What to do — Throughout the material below, tally the lines containing "other" and give the total with no accompanying text.

+--

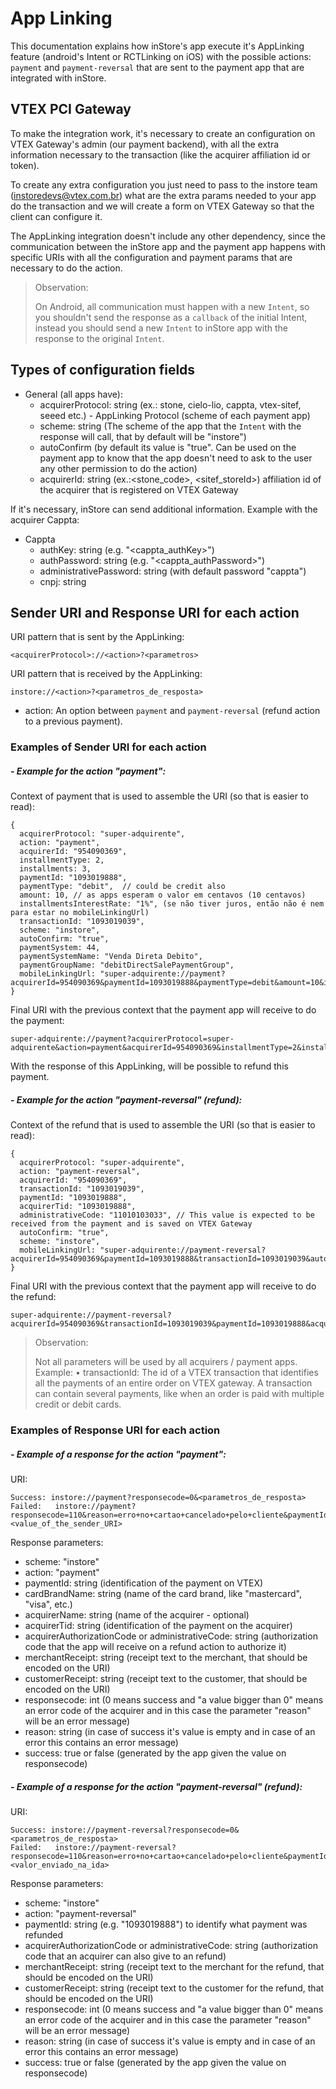 # App Linking

This documentation explains how inStore's app execute it's AppLinking feature (android's Intent or RCTLinking on iOS) with the possible actions: `payment` and `payment-reversal` that are sent to the payment app that are integrated with inStore.

## VTEX PCI Gateway

To make the integration work, it's necessary to create an configuration on VTEX Gateway's admin (our payment backend), with all the extra information necessary to the transaction (like the acquirer affiliation id or token).

To create any extra configuration you just need to pass to the instore team (instoredevs@vtex.com.br) what are the extra params needed to your app do the transaction and we will create a form on VTEX Gateway so that the client can configure it.

The AppLinking integration doesn't include any other dependency, since the communication between the inStore app and the payment app happens with specific URIs with all the configuration and payment params that are necessary to do the action.

> Observation:
>
> On Android, all communication must happen with a new `Intent`, so you shouldn't send the response as a `callback` of the initial Intent, instead you should send a new `Intent` to inStore app with the response to the original `Intent`.

## Types of configuration fields

* General (all apps have):
  * acquirerProtocol: string (ex.: stone, cielo-lio, cappta, vtex-sitef, seeed etc.) - AppLinking Protocol (scheme of each payment app)
  * scheme: string (The scheme of the app that the `Intent` with the response will call, that by default will be "instore")
  * autoConfirm (by default its value is "true". Can be used on the payment app to know that the app doesn't need to ask to the user any other permission to do the action)
  * acquirerId: string (ex.:<stone_code>, <sitef_storeId>) affiliation id of the acquirer that is registered on VTEX Gateway

If it's necessary, inStore can send additional information. Example with the acquirer Cappta:

* Cappta
  * authKey: string (e.g. "<cappta_authKey>")
  * authPassword: string (e.g. "<cappta_authPassword>")
  * administrativePassword: string (with default password "cappta")
  * cnpj: string

## Sender URI and Response URI for each action

URI pattern that is sent by the AppLinking:

```
<acquirerProtocol>://<action>?<parametros>
```

URI pattern that is received by the AppLinking:

```
instore://<action>?<parametros_de_resposta>
```

* action: An option between `payment` and `payment-reversal` (refund action to a previous payment).

### Examples of Sender URI for each action

##### - Example for the action "payment":

Context of payment that is used to assemble the URI (so that is easier to read):

```
{
  acquirerProtocol: "super-adquirente",
  action: "payment",
  acquirerId: "954090369",
  installmentType: 2,
  installments: 3,
  paymentId: "1093019888",
  paymentType: "debit",  // could be credit also
  amount: 10, // as apps esperam o valor em centavos (10 centavos)
  installmentsInterestRate: "1%", (se não tiver juros, então não é nem para estar no mobileLinkingUrl)
  transactionId: "1093019039",
  scheme: "instore",
  autoConfirm: "true",
  paymentSystem: 44,
  paymentSystemName: "Venda Direta Debito",
  paymentGroupName: "debitDirectSalePaymentGroup",
  mobileLinkingUrl: "super-adquirente://payment?acquirerId=954090369&paymentId=1093019888&paymentType=debit&amount=10&installments=3&transactionId=1093019039&autoConfirm=true&scheme=instore"
}
```

Final URI with the previous context that the payment app will receive to do the payment:

```
super-adquirente://payment?acquirerProtocol=super-adquirente&action=payment&acquirerId=954090369&installmentType=2&installments=3&paymentId=1093019888&paymentType=debit&amount=10&installmentsInterestRate=1%&transactionId=1093019039&paymentSystem=44&paymentSystemName=Venda%20Direta%20Debito&paymentGroupName=debitDirectSalePaymentGroup&scheme=instore&autoConfirm=true
```

With the response of this AppLinking, will be possible to refund this payment.


##### - Example for the action "payment-reversal" (refund):

Context of the refund that is used to assemble the URI (so that is easier to read):

```
{
  acquirerProtocol: "super-adquirente",
  action: "payment-reversal",
  acquirerId: "954090369",
  transactionId: "1093019039",
  paymentId: "1093019888",
  acquirerTid: "1093019888",
  administrativeCode: "11010103033", // This value is expected to be received from the payment and is saved on VTEX Gateway
  autoConfirm: "true",
  scheme: "instore",
  mobileLinkingUrl: "super-adquirente://payment-reversal?acquirerId=954090369&paymentId=1093019888&transactionId=1093019039&autoConfirm=true&scheme=instore"
}
```

Final URI with the previous context that the payment app will receive to do the refund:

```
super-adquirente://payment-reversal?acquirerId=954090369&transactionId=1093019039&paymentId=1093019888&acquirerTid=1093019888&administrativeCode=11010103033&autoConfirm=true&scheme=instore
```

> Observation:
>
> Not all parameters will be used by all acquirers / payment apps. Example:
> • transactionId: The id of a VTEX transaction that identifies all the payments of an entire order on VTEX gateway. A transaction can contain several payments, like when an order is paid with multiple credit or debit cards.


### Examples of Response URI for each action

##### - Example of a response for the action "payment":

URI:

```
Success: instore://payment?responsecode=0&<parametros_de_resposta>
Failed:   instore://payment?responsecode=110&reason=erro+no+cartao+cancelado+pelo+cliente&paymentId=<value_of_the_sender_URI>
```

Response parameters:
  * scheme: "instore"
  * action: "payment"
  * paymentId: string (identification of the payment on VTEX)
  * cardBrandName: string (name of the card brand, like "mastercard", "visa", etc.)
  * acquirerName: string (name of the acquirer - optional)
  * acquirerTid: string (identification of the payment on the acquirer)
  * acquirerAuthorizationCode or administrativeCode: string (authorization code that the app will receive on a refund action to authorize it)
  * merchantReceipt: string (receipt text to the merchant, that should be encoded on the URI)
  * customerReceipt: string (receipt text to the customer, that should be encoded on the URI)
  * responsecode: int (0 means success and "a value bigger than 0" means an error code of the acquirer and in this case the parameter "reason" will be an error message)
  * reason: string (in case of success it's value is empty and in case of an error this contains an error message)
  * success: true or false (generated by the app given the value on responsecode)


##### - Example of a response for the action "payment-reversal" (refund):

URI:

```
Success: instore://payment-reversal?responsecode=0&<parametros_de_resposta>
Failed:   instore://payment-reversal?responsecode=110&reason=erro+no+cartao+cancelado+pelo+cliente&paymentId=<valor_enviado_na_ida>
```

Response parameters:
  * scheme: "instore"
  * action: "payment-reversal"
  * paymentId: string (e.g. "1093019888") to identify what payment was refunded
  * acquirerAuthorizationCode or administrativeCode: string (authorization code that an acquirer can also give to an refund)
  * merchantReceipt: string (receipt text to the merchant for the refund, that should be encoded on the URI)
  * customerReceipt: string (receipt text to the customer for the refund, that should be encoded on the URI)
  * responsecode: int (0 means success and "a value bigger than 0" means an error code of the acquirer and in this case the parameter "reason" will be an error message)
  * reason: string (in case of success it's value is empty and in case of an error this contains an error message)
  * success: true or false (generated by the app given the value on responsecode)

+--

Written solution — 2